En mars 1863, Charles Champoiseau, vice-consul de France intérimaire à Andrinople – actuellement Edirne, en Turquie – et archéologue amateur, entreprend d’en prospecter les ruines avec l’ambition de trouver de beaux objets pour le musée Impérial à Paris.

Le 15 avril 1863, les ouvriers travaillant à l’extrémité de la terrasse qui domine le sanctuaire à l’ouest, mettent au jour différentes parties d’une grande statue féminine. Les recherches continuent pour retrouver la tête et les bras, mais en vain. En revanche, de nombreux petits fragments de draperie et de plumage sont soigneusement recueillis, et permettent à Champoiseau de suggérer à juste titre qu’il s’agit d’une représentation de Victoire.

Il envoie en France la statue et les fragments, qui arrivent un an plus tard au Louvre, le 11 mai 1864. En 1866, après un minutieux travail de remise en état, le bloc principal du corps est exposé seul.

Champoiseau avait trouvé, au même endroit que la statue, les restes d’un petit édifice et, surtout, un amas de gros blocs de marbre gris qu’il laissa sur place, pensant qu’ils formaient un tombeau.

En 1875, l’architecte de la mission archéologique autrichienne fouillant le sanctuaire de Samothrace examine et dessine ces blocs ; il en conclut que, correctement assemblés, ils formaient la proue d’un navire servant de base à la statue.

Feuillet souvenir émis par le Musée du Louvre

Il fait alors le rapprochement avec des monnaies grecques datant du règne de Démétrios Poliorcète, sur lesquelles figure une Victoire debout sur la proue d’un navire.

En 1879 Champoiseau, informé de cette découverte, entreprend d’envoyer à Paris les blocs de la proue, ainsi que les dalles du socle sur lequel elle reposait : un premier essai de remontage dans une cour du Louvre est concluant.

Félix Ravaisson Mollien, le conservateur des Antiquités, envisage alors une reconstitution complète du monument en suivant le modèle proposé par les Autrichiens. Les principales interventions sur la statue sont les suivantes :

La partie droite du buste, en marbre, est replacée sur le corps, la partie gauche et la ceinture sont refaites en plâtre,

l’aile gauche, reconstituée de plusieurs fragments de marbre et consolidée à l’arrière par une armature métallique, est remise en place.
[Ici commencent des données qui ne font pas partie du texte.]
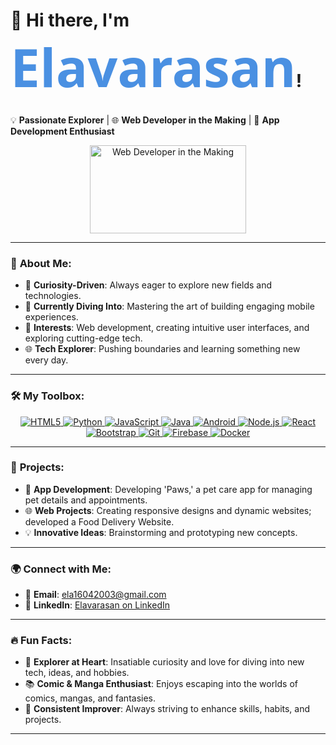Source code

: # 👋 Hi there, I'm **<span style="font-size: 3em; font-family: 'Segoe UI', sans-serif; color: #4A90E2;">Elavarasan</span>**!

💡 **Passionate Explorer** | 🌐 **Web Developer in the Making** | 🚀 **App Development Enthusiast**

<p align="center">
  <img src="https://media.giphy.com/media/ZVik7pBtu9dNS/giphy.gif" width="250" height="141" alt="Web Developer in the Making">
</p>

---

### 🚀 **About Me**:
- 🌟 **Curiosity-Driven**: Always eager to explore new fields and technologies.
- 🌱 **Currently Diving Into**: Mastering the art of building engaging mobile experiences.
- 🎯 **Interests**: Web development, creating intuitive user interfaces, and exploring cutting-edge tech.
- 🌐 **Tech Explorer**: Pushing boundaries and learning something new every day.

---


### 🛠️ **My Toolbox**:

<p align="center">
  <a href="https://developer.mozilla.org/en-US/docs/Web/HTML">
    <img src="https://img.icons8.com/color/48/000000/html-5.png" alt="HTML5">
  </a>
  <a href="https://www.python.org/">
    <img src="https://img.icons8.com/color/48/000000/python.png" alt="Python">
  </a>
  <a href="https://developer.mozilla.org/en-US/docs/Web/JavaScript">
    <img src="https://img.icons8.com/color/48/000000/javascript.png" alt="JavaScript">
  </a>
  <a href="https://www.java.com/en/">
    <img src="https://img.icons8.com/color/48/000000/java-coffee-cup-logo.png" alt="Java">
  </a>
  <a href="https://developer.android.com/">
    <img src="https://img.icons8.com/color/48/000000/android-os.png" alt="Android">
  </a>
  <a href="https://nodejs.org/">
    <img src="https://img.icons8.com/color/48/000000/nodejs.png" alt="Node.js">
  </a>
  <a href="https://reactjs.org/">
    <img src="https://img.icons8.com/color/48/000000/react-native.png" alt="React">
  </a>
  <a href="https://getbootstrap.com/">
    <img src="https://img.icons8.com/color/48/000000/bootstrap.png" alt="Bootstrap">
  </a>
  <a href="https://git-scm.com/">
    <img src="https://img.icons8.com/color/48/000000/git.png" alt="Git">
  </a>
  <a href="https://firebase.google.com/">
    <img src="https://img.icons8.com/color/48/000000/firebase.png" alt="Firebase">
  </a>
  <a href="https://www.docker.com/">
    <img src="https://img.icons8.com/color/48/000000/docker.png" alt="Docker">
  </a>
</p>


---

### 🌟 **Projects**:
- 📱 **App Development**: Developing 'Paws,' a pet care app for managing pet details and appointments.
- 🌐 **Web Projects**: Creating responsive designs and dynamic websites; developed a Food Delivery Website.
- 💡 **Innovative Ideas**: Brainstorming and prototyping new concepts.

---

### 🌍 **Connect with Me**:
- 📧 **Email**: [ela16042003@gmail.com](mailto:ela16042003@gmail.com)
- 💼 **LinkedIn**: [Elavarasan on LinkedIn](https://www.linkedin.com/in/elavarasan-v-610925277)

---

### 🔥 **Fun Facts**:
- 🧭 **Explorer at Heart**: Insatiable curiosity and love for diving into new tech, ideas, and hobbies.
- 📚 **Comic & Manga Enthusiast**: Enjoys escaping into the worlds of comics, mangas, and fantasies.
- 🎯 **Consistent Improver**: Always striving to enhance skills, habits, and projects.

---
L’aile droite dont il ne reste que deux fragments est remplacée par un moulage inversé de l’aile gauche.

Seuls la tête, les bras et les pieds ne sont pas reconstitués.
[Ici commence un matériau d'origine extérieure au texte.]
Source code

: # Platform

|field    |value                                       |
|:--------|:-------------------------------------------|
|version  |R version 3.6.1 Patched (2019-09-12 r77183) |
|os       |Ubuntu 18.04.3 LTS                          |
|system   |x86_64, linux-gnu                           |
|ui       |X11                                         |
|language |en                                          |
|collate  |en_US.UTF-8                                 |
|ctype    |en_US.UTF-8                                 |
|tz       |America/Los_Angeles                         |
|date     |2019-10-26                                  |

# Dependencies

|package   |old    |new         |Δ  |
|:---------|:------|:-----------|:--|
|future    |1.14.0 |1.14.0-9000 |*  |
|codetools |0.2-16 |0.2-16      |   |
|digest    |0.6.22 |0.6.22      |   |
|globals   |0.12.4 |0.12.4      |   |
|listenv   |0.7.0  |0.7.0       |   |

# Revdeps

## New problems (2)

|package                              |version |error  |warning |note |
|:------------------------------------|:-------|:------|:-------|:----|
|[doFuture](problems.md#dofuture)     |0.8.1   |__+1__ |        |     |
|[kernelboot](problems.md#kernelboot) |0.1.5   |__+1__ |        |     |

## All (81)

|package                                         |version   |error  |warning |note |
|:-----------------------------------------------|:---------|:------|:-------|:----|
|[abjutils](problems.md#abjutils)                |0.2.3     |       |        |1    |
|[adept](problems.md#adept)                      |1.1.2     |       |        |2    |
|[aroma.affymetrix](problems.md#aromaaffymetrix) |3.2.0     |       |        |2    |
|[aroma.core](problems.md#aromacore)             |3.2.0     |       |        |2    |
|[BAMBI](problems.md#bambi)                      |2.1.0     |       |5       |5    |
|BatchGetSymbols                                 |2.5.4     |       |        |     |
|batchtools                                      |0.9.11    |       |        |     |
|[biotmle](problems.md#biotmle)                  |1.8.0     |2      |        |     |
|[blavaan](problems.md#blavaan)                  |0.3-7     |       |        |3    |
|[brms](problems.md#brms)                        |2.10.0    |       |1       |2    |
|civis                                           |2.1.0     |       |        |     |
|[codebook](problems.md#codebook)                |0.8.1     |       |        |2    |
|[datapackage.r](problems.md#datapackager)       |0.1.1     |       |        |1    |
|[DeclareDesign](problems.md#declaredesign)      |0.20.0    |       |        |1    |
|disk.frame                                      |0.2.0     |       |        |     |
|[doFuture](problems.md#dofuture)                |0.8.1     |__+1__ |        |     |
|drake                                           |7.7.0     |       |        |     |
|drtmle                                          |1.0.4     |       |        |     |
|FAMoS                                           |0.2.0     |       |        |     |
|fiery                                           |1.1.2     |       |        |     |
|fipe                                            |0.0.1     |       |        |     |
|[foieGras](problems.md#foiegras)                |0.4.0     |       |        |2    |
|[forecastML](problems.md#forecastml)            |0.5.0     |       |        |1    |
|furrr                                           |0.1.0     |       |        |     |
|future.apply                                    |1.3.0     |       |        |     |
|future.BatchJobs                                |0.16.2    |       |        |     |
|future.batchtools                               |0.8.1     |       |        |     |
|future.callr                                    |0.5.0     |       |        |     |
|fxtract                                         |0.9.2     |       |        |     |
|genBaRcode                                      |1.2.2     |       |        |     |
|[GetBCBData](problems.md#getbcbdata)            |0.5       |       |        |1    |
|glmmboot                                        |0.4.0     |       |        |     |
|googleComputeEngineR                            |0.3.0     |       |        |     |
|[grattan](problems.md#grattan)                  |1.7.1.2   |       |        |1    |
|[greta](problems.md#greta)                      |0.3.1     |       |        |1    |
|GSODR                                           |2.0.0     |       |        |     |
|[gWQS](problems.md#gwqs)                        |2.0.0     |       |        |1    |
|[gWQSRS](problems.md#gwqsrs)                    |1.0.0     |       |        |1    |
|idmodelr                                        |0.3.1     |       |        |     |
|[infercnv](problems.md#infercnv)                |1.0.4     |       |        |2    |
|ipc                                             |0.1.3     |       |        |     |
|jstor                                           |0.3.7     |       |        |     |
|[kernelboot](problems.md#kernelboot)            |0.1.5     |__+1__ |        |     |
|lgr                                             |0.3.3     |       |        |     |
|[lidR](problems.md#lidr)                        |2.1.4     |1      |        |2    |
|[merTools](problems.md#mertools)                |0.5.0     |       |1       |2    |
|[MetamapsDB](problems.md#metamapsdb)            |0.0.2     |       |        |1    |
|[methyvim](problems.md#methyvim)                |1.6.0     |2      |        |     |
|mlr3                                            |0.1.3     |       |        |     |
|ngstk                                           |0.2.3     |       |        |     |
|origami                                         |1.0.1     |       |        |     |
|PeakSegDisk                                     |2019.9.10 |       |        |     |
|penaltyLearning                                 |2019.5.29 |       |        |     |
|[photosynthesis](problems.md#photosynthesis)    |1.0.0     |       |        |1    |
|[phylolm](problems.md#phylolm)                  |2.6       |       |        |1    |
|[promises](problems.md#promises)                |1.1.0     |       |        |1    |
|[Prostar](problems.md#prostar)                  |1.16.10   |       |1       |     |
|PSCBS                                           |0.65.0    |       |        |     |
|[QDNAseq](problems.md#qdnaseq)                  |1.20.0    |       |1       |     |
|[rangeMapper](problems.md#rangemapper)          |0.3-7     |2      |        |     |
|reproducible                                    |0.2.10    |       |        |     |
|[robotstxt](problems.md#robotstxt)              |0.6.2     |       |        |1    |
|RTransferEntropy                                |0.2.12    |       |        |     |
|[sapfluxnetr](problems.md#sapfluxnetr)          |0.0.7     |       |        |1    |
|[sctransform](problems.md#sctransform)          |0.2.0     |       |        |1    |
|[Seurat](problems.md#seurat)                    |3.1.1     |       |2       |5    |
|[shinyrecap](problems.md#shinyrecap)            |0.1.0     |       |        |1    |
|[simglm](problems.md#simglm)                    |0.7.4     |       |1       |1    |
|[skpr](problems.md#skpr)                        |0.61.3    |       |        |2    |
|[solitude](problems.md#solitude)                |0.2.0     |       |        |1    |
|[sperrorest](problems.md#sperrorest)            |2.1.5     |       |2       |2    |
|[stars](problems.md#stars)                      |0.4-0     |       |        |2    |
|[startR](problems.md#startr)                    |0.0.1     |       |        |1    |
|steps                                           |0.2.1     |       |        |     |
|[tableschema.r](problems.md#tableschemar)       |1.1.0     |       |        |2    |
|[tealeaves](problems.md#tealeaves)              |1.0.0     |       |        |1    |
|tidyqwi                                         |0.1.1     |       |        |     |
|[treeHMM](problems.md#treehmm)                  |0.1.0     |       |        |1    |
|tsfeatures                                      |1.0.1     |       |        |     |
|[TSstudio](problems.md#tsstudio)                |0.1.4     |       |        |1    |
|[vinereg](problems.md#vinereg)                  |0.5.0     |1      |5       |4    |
La statue est placée directement sur le bateau dont les blocs sont maçonnés et les lacunes complétées, mais pas l’ornement de proue ni les éperons.

En 1884, la restauration est achevée.

Le monument est disposé de face dans l’axe de l’escalier Daru qui vient d’être achevé, produisant ainsi un effet spectaculaire. Pour amplifier encore cet effet, un bloc moderne a été ajouté à tort entre la statue et la base lors d’une campagne de travaux en 1934.